EXERCISE DIRECTIONS:
Could you restate the entries below word for word and leave the images out?

RECORDS SUPPLIED:

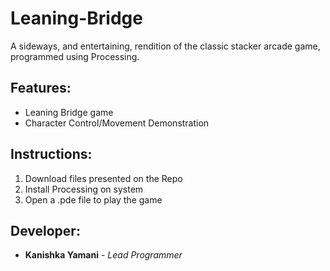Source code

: # Leaning-Bridge
A sideways, and entertaining, rendition of the classic stacker arcade game, programmed using Processing.
## Features:  
- Leaning Bridge game
- Character Control/Movement Demonstration
## Instructions:
1. Download files presented on the Repo
2. Install Processing on system
3. Open a .pde file to play the game
## Developer:
- **Kanishka Yamani** - *Lead Programmer*
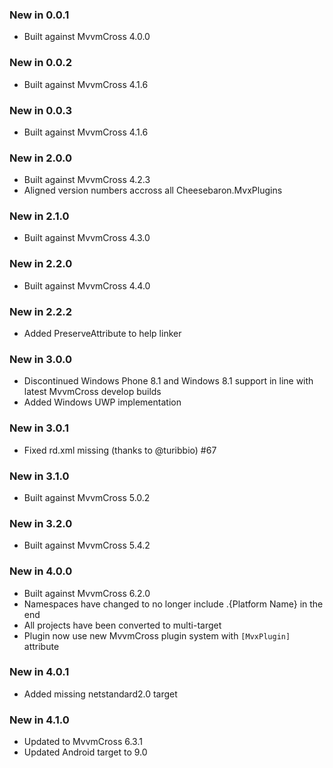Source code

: ### New in 0.0.1

* Built against MvvmCross 4.0.0

### New in 0.0.2

* Built against MvvmCross 4.1.6

### New in 0.0.3

* Built against MvvmCross 4.1.6

### New in 2.0.0

* Built against MvvmCross 4.2.3
* Aligned version numbers accross all Cheesebaron.MvxPlugins

### New in 2.1.0

* Built against MvvmCross 4.3.0

### New in 2.2.0

* Built against MvvmCross 4.4.0

### New in 2.2.2

* Added PreserveAttribute to help linker

### New in 3.0.0

* Discontinued Windows Phone 8.1 and Windows 8.1 support in line with latest MvvmCross develop builds
* Added Windows UWP implementation

### New in 3.0.1

* Fixed rd.xml missing (thanks to @turibbio) #67

### New in 3.1.0

* Built against MvvmCross 5.0.2

### New in 3.2.0

* Built against MvvmCross 5.4.2

### New in 4.0.0

* Built against MvvmCross 6.2.0
* Namespaces have changed to no longer include .{Platform Name} in the end
* All projects have been converted to multi-target
* Plugin now use new MvvmCross plugin system with `[MvxPlugin]` attribute

### New in 4.0.1

* Added missing netstandard2.0 target

### New in 4.1.0

* Updated to MvvmCross 6.3.1
* Updated Android target to 9.0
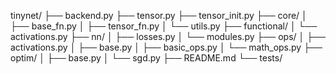 tinynet/
├── backend.py
├── tensor.py
├── tensor_init.py
├── core/
│   ├── base_fn.py
│   ├── tensor_fn.py
│   └── utils.py
├── functional/
│   └── activations.py
├── nn/
│   ├── losses.py
│   └── modules.py
├── ops/
│   ├── activations.py
│   ├── base.py
│   ├── basic_ops.py
│   └── math_ops.py
├── optim/
│   ├── base.py
│   └── sgd.py
├── README.md
└── tests/
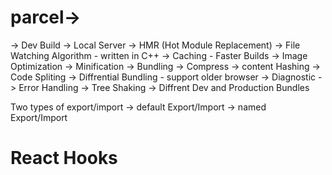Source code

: 
# parcel->
-> Dev Build
-> Local Server
-> HMR (Hot Module Replacement)
-> File Watching Algorithm - written in C++
-> Caching - Faster Builds
-> Image Optimization
-> Minification 
-> Bundling
-> Compress
-> content Hashing
-> Code Spliting
-> Diffrential Bundling - support older browser
-> Diagnostic
-> Error Handling
-> Tree Shaking
-> Diffrent Dev and Production Bundles


Two types of export/import
-> default Export/Import
-> named Export/Import

# React Hooks



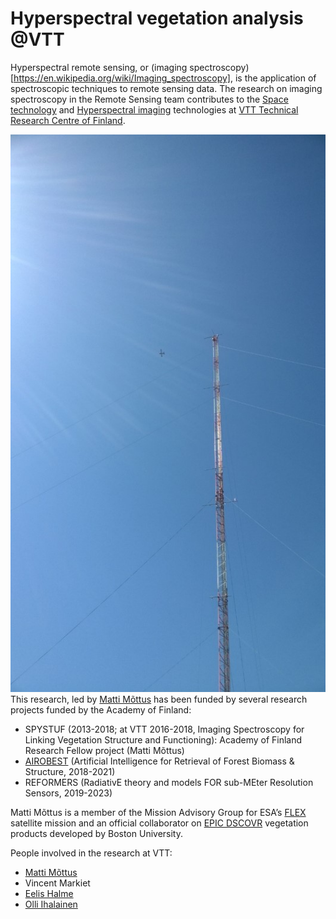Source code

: # Hyperspectral vegetation analysis @VTT

Hyperspectral remote sensing, or 
(imaging spectroscopy)[https://en.wikipedia.org/wiki/Imaging_spectroscopy],
is the application of spectroscopic techniques to remote sensing data. The research on imaging spectroscopy in the Remote Sensing team contributes to the
[Space technology](https://www.vttresearch.com/en/ourservices/space-technology) 
and [Hyperspectral imaging](https://www.vttresearch.com/en/ourservices/hyperspectral-technologies) 
technologies at 
[VTT Technical Research Centre of Finland](https://www.vtt.fi).

![picture of view from aircraft](https://github.com/sensillence/sensillence.github.io/blob/master/VTT/taevas_lennuk.jpg "Airborne IS acquisition")
This research, led by [Matti Mõttus](https://cris.vtt.fi/en/persons/matti-mottus)
has been funded by several research projects funded by the Academy of Finland:
* SPYSTUF (2013-2018; at VTT 2016-2018, Imaging Spectroscopy for Linking Vegetation Structure and Functioning): Academy of Finland Research Fellow project (Matti Mõttus)
* [AIROBEST](https://sensillence.github.io/AIROBEST/) (Artificial Intelligence for Retrieval of Forest Biomass & Structure, 2018-2021)
* REFORMERS (RadiativE theory and models FOR sub-MEter Resolution Sensors, 2019-2023)

Matti Mõttus is a member of the Mission Advisory Group for ESA’s [FLEX](https://esa.int/flex) satellite mission and an official collaborator on 
[EPIC DSCOVR](https://epic.gsfc.nasa.gov/) vegetation products developed by Boston University.

People involved in the research at VTT:
* [Matti Mõttus](https://cris.vtt.fi/en/persons/matti-mottus)
* Vincent Markiet
* [Eelis Halme](https://cris.vtt.fi/en/persons/eelis-halme)
* [Olli Ihalainen](https://cris.vtt.fi/en/persons/olli-ihalainen)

ANSWER TO THE EXERCISE:
Source code

: # Leaning-Bridge
A sideways, and entertaining, rendition of the classic stacker arcade game, programmed using Processing.
## Features:  
- Leaning Bridge game
- Character Control/Movement Demonstration
## Instructions:
1. Download files presented on the Repo
2. Install Processing on system
3. Open a .pde file to play the game
## Developer:
- **Kanishka Yamani** - *Lead Programmer*
Source code

: ### New in 0.0.1

* Built against MvvmCross 4.0.0

### New in 0.0.2

* Built against MvvmCross 4.1.6

### New in 0.0.3

* Built against MvvmCross 4.1.6

### New in 2.0.0

* Built against MvvmCross 4.2.3
* Aligned version numbers accross all Cheesebaron.MvxPlugins

### New in 2.1.0

* Built against MvvmCross 4.3.0

### New in 2.2.0

* Built against MvvmCross 4.4.0

### New in 2.2.2

* Added PreserveAttribute to help linker

### New in 3.0.0

* Discontinued Windows Phone 8.1 and Windows 8.1 support in line with latest MvvmCross develop builds
* Added Windows UWP implementation

### New in 3.0.1

* Fixed rd.xml missing (thanks to @turibbio) #67

### New in 3.1.0

* Built against MvvmCross 5.0.2

### New in 3.2.0

* Built against MvvmCross 5.4.2

### New in 4.0.0

* Built against MvvmCross 6.2.0
* Namespaces have changed to no longer include .{Platform Name} in the end
* All projects have been converted to multi-target
* Plugin now use new MvvmCross plugin system with `[MvxPlugin]` attribute

### New in 4.0.1

* Added missing netstandard2.0 target

### New in 4.1.0

* Updated to MvvmCross 6.3.1
* Updated Android target to 9.0
 tinynet/
├── backend.py
├── tensor.py
├── tensor_init.py
├── core/
│   ├── base_fn.py
│   ├── tensor_fn.py
│   └── utils.py
├── functional/
│   └── activations.py
├── nn/
│   ├── losses.py
│   └── modules.py
├── ops/
│   ├── activations.py
│   ├── base.py
│   ├── basic_ops.py
│   └── math_ops.py
├── optim/
│   ├── base.py
│   └── sgd.py
├── README.md
└── tests/
Source code

: 
# parcel->
-> Dev Build
-> Local Server
-> HMR (Hot Module Replacement)
-> File Watching Algorithm - written in C++
-> Caching - Faster Builds
-> Image Optimization
-> Minification 
-> Bundling
-> Compress
-> content Hashing
-> Code Spliting
-> Diffrential Bundling - support older browser
-> Diagnostic
-> Error Handling
-> Tree Shaking
-> Diffrent Dev and Production Bundles


Two types of export/import
-> default Export/Import
-> named Export/Import

# React Hooks



Source code

: # Hyperspectral vegetation analysis @VTT

Hyperspectral remote sensing, or 
(imaging spectroscopy)[https://en.wikipedia.org/wiki/Imaging_spectroscopy],
is the application of spectroscopic techniques to remote sensing data. The research on imaging spectroscopy in the Remote Sensing team contributes to the
[Space technology](https://www.vttresearch.com/en/ourservices/space-technology) 
and [Hyperspectral imaging](https://www.vttresearch.com/en/ourservices/hyperspectral-technologies) 
technologies at 
[VTT Technical Research Centre of Finland](https://www.vtt.fi).

![picture of view from aircraft](https://github.com/sensillence/sensillence.github.io/blob/master/VTT/taevas_lennuk.jpg "Airborne IS acquisition")
This research, led by [Matti Mõttus](https://cris.vtt.fi/en/persons/matti-mottus)
has been funded by several research projects funded by the Academy of Finland:
* SPYSTUF (2013-2018; at VTT 2016-2018, Imaging Spectroscopy for Linking Vegetation Structure and Functioning): Academy of Finland Research Fellow project (Matti Mõttus)
* [AIROBEST](https://sensillence.github.io/AIROBEST/) (Artificial Intelligence for Retrieval of Forest Biomass & Structure, 2018-2021)
* REFORMERS (RadiativE theory and models FOR sub-MEter Resolution Sensors, 2019-2023)

Matti Mõttus is a member of the Mission Advisory Group for ESA’s [FLEX](https://esa.int/flex) satellite mission and an official collaborator on 
[EPIC DSCOVR](https://epic.gsfc.nasa.gov/) vegetation products developed by Boston University.

People involved in the research at VTT:
* [Matti Mõttus](https://cris.vtt.fi/en/persons/matti-mottus)
* Vincent Markiet
* [Eelis Halme](https://cris.vtt.fi/en/persons/eelis-halme)
* [Olli Ihalainen](https://cris.vtt.fi/en/persons/olli-ihalainen)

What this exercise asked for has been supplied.